The stars, however, were not propitious to this sagacious and well planned scheme. Two things occurred to prevent its execution. The treaty transpired too soon. We do not know that it can be said with truth, that King William was under any obligation to support the Emperor's claims to the kingdom of Spain, but it is a subject which admits of remark that he was hardly entitled to leave the Emperor so entirely out of his counsels before the treaty was concluded. This, however, he did quite deliberately, and with full knowledge of its necessary result. He says in one of his letters, 'It is certain that the Emperor is not to be moved by persuasion to accept either of these alternatives, so that he must be compelled.' The dilemma was considerable, but the course proved fatal; for the treaty came to the knowledge of the Emperor, and from him to the King of Spain. The Spanish nobles were frantic at the liberty which had been taken with their kingdom, and in the end, after consulting the Pope, the King of Spain made a will by which he devolved the crown of Spain upon the Duke of Anjou in the event of his decease.

Probably had the King of Spain died immediately after the execution of the first Partition Treaty, it was the intention of France to have fulfilled it. But the second Treaty became known before the King of Spain died, the Court of Madrid was torn by the intrigues of the French and Austrian factions, the will was made in favour of the Duc d'Anjou, for the express

purpose of preserving the unity of the Spanish dominions. Louis XIV. could not resist the temptation, and not without hesitation accepted the dangerous gift; the Partition Treaty was flung to the winds, and thus began that long war of bloodshed which was graced by the laurels of Blenheim and Ramillies, and which ended by leaving France in a state of exhaustion, but placed the Bourbons on the Spanish throne.

It is, however, doubtful whether the English nation would have been prepared again to embark upon a continental campaign merely to redress the balance of power; but before the time arrived, they had another incentive which stung them to the quick. By an unaccountable mixture of arrogance, compassion, and impolicy, the French King took occasion at the death of James II. to recognise the title of his son to the throne of England.
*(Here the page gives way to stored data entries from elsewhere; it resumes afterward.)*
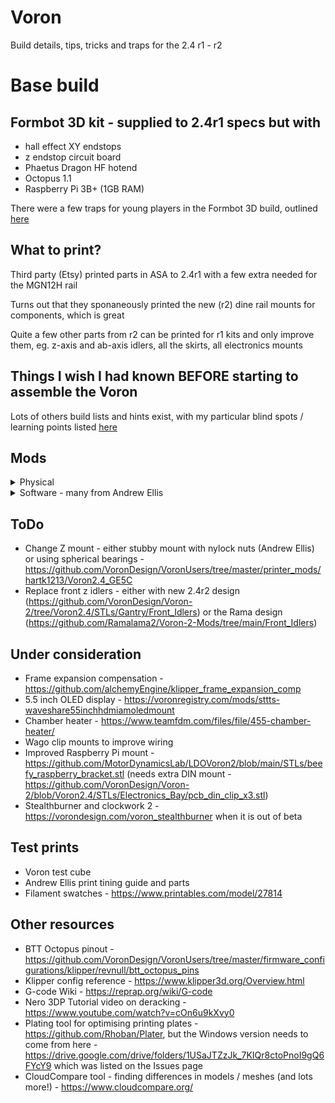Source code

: # Voron
Build details, tips, tricks and traps for the 2.4 r1 - r2

# Base build
## Formbot 3D kit - supplied to 2.4r1 specs but with
- hall effect XY endstops
- z endstop circuit board
- Phaetus Dragon HF hotend
- Octopus 1.1
- Raspberry Pi 3B+ (1GB RAM)

There were a few traps for young players in the Formbot 3D build, outlined [here](https://github.com/IconoclastXYZ/Voron/blob/main/articles/formbot_build.md)

## What to print?
Third party (Etsy) printed parts in ASA to 2.4r1 with a few extra needed for the MGN12H rail

Turns out that they sponaneously printed the new (r2) dine rail mounts for components, which is great

Quite a few other parts from r2 can be printed for r1 kits and only improve them, eg. z-axis and ab-axis idlers, all the skirts, all electronics mounts

## Things I wish I had known BEFORE starting to assemble the Voron
Lots of others build lists and hints exist, with my particular blind spots / learning points listed [here](https://github.com/IconoclastXYZ/Voron/blob/main/articles/build_lessons.md)
  
## Mods
<details>
  <summary>Physical</summary>
  
  - Klicky mod instead of Omron induction sensor - https://github.com/jlas1/Klicky-Probe
  - Purge bucket and brush - https://github.com/VoronDesign/VoronUsers/tree/master/printer_mods/edwardyeeks/Decontaminator_Purge_Bucket_&_Nozzle_Scrubber but also print the individual sheetstop and it is easy to get your magnetic print plate in the right place every time
  - MGN12H single X rail with reprinted parts to suit
  - Polycarbonate twinwall (8mm) side and top panels (much better insulation than 3mm acrylic) - details [here]( https://github.com/IconoclastXYZ/Voron/blob/main/articles/insulation.md)
  - Quick removable side / top panel latches - https://github.com/richardjm/voron-parts/tree/main/voron-2.4/FilamentLatch
  - Removeable front hinges - https://github.com/VoronDesign/VoronUsers/tree/master/printer_mods/ElPoPo/RemovableDoors
  - Z chain guide mounted chamber thermistor - https://github.com/VoronDesign/VoronUsers/tree/master/printer_mods/jeoje/Z_Chain_Guide_Thermistor_Mount
  - Deck support clips - https://github.com/VoronDesign/Voron-2/blob/Voron2.4/STLs/Panel_Mounting/deck_support_4mm_x8.stl
  - Rear chamber camera mount with DFRobot USB 1080p camera - https://3dmixers.com/m/181820-voron-24-camera-mount and https://core-electronics.com.au/raspberry-pi-wide-angle-camera-module-seeed-studio.html
  - Sturdy handles - https://github.com/VoronDesign/VoronUsers/tree/master/printer_mods/jeoje/Sturdy_Handles
  - Z axis tension mod from Edward Yeeks
  - Matching skirts with power inlet and filter from Trident design - https://github.com/VoronDesign/VoronUsers/tree/master/printer_mods/edwardyeeks/Tridentified_V2.4_Power_Inlet
  - Heating bed insulation
  - Raspberry Pi cooling fan - https://core-electronics.com.au/pimoroni-fan-shim-for-raspberry-pi.html
  - LED strip lighting - held by these - https://www.thingiverse.com/thing:4933314/files
  - With cable cover for top end of Z belts - https://github.com/VoronDesign/VoronUsers/tree/master/printer_mods/samwiseg0/corner_cable_hide
  - And able cover for the bottom of the z belt - https://github.com/VoronDesign/VoronUsers/tree/master/printer_mods/Akio/cable_routing_z_belt_cover or https://www.printables.com/model/84736-z-belt-cover-a-for-voron-24
  - Better cooling head, ABBN 30 - https://github.com/VoronDesign/VoronUsers/tree/master/printer_mods/Badnoob/AB-BN 
</details>
  
<details>
  <summary>Software - many from Andrew Ellis</summary>
  
  - lcd_tweaks.cfg
  - z_calibration.cfg using Klicky probe - https://github.com/protoloft/klipper_z_calibration#command-calibrate_z
  - Github autocommit
  - Mainsail timelapse.cfg
  - Fan control for Octopus - temperature controlled
  - Fan control for exhaust fan - keeps more stable chamber temp
</details>

## ToDo
- Change Z mount - either stubby mount with nylock nuts (Andrew Ellis) or using spherical bearings - https://github.com/VoronDesign/VoronUsers/tree/master/printer_mods/hartk1213/Voron2.4_GE5C
- Replace front z idlers - either with new 2.4r2 design (https://github.com/VoronDesign/Voron-2/tree/Voron2.4/STLs/Gantry/Front_Idlers) or the Rama design (https://github.com/Ramalama2/Voron-2-Mods/tree/main/Front_Idlers)
  
## Under consideration
- Frame expansion compensation - https://github.com/alchemyEngine/klipper_frame_expansion_comp
- 5.5 inch OLED display - https://voronregistry.com/mods/sttts-waveshare55inchhdmiamoledmount
- Chamber heater - https://www.teamfdm.com/files/file/455-chamber-heater/
- Wago clip mounts to improve wiring
- Improved Raspberry Pi mount - https://github.com/MotorDynamicsLab/LDOVoron2/blob/main/STLs/beefy_raspberry_bracket.stl (needs extra DIN mount - https://github.com/VoronDesign/Voron-2/blob/Voron2.4/STLs/Electronics_Bay/pcb_din_clip_x3.stl)
- Stealthburner and clockwork 2 - https://vorondesign.com/voron_stealthburner when it is out of beta
  
## Test prints
- Voron test cube
- Andrew Ellis print tining guide and parts
- Filament swatches - https://www.printables.com/model/27814

## Other resources
- BTT Octopus pinout - https://github.com/VoronDesign/VoronUsers/tree/master/firmware_configurations/klipper/revnull/btt_octopus_pins
- Klipper config reference - https://www.klipper3d.org/Overview.html
- G-code Wiki - https://reprap.org/wiki/G-code
- Nero 3DP Tutorial video on deracking - https://www.youtube.com/watch?v=cOn6u9kXvy0
- Plating tool for optimising printing plates - https://github.com/Rhoban/Plater, but the Windows version needs to come from here - https://drive.google.com/drive/folders/1USaJTZzJk_7KIQr8ctoPnoI9gQ6FYcY9 which was listed on the Issues page
- CloudCompare tool - finding differences in models / meshes (and lots more!) - https://www.cloudcompare.org/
The account of it in Macaulay is very fully given, and we shall not transcribe to our pages passages with which the public must be already familiar. The scene is not more graphic and striking in the living pages of St. Simon than in those of the English historian: that stately but impudent exhibition was the true cause that roused the peace-loving people of England to renew the efforts of the war, and terminated at once the narrow policy which had thrown a gloom over the later years of the reign of William. But it is instructive, especially to students of the Jacobite class, who persist to this day in representing the Jacobites as something more than a very small minority, to see how the nation bent on peace, jealous of its foreign allies, coldly disposed enough to their foreign king, and thwarting him in all his military attempts with a dogged and stubborn perseverance, sprang to their feet at the insult thus offered to their constitution, and at the prospect of the return of the Stuarts. No warning voice that William could raise had affected them in the least. They would have no standing army, they would vote no money for soldiers; but when the news came that the French King had acknowledged the pretensions of the son of James, these precautions were flung to the winds, and they went into the new campaign with an amount of heartiness and earnestness which far exceeded anything that had been exhibited in the previous war.

But King William's mission was completed; his end was at hand; he did not live to see the first opening movements on that field to which his troops were hastening at his death. The picture of the death-bed scene of William is elaborate and striking, yet simple. It has no great rhetorical effort about it, but it comes to us at a time and in a way which renders it doubly pathetic. The great monarch's task was over, and

before these lines were printed, his illustrious historian had followed him. William had laid the foundation of a great political constitution, or rather he had presided and moderated, and controlled, while our forefathers laid these foundations for themselves. It was a mighty task, and it was performed with an amount of vigour, power, foresight and prudence, without which it must have failed in the midst of difficulties which to most men would have been utterly insurmountable. In this last volume Macaulay abates somewhat of his excessive laudation of his hero, and reduces him in some degree to a more sober level. Even he can hardly forgive him for the sombre aversion with which he viewed everything English, and the keen sense of admiration he had for everything Dutch; but his portrait was finished, and the lineaments which he has drawn will never be forgotten by posterity. That part, at all events, of his history is perfect. He has rescued the reputation of the great monarch from the cobwebs which a century of servility had hung around it, and has paid back to his memory the debt of gratitude which the nation has been so slow to acknowledge.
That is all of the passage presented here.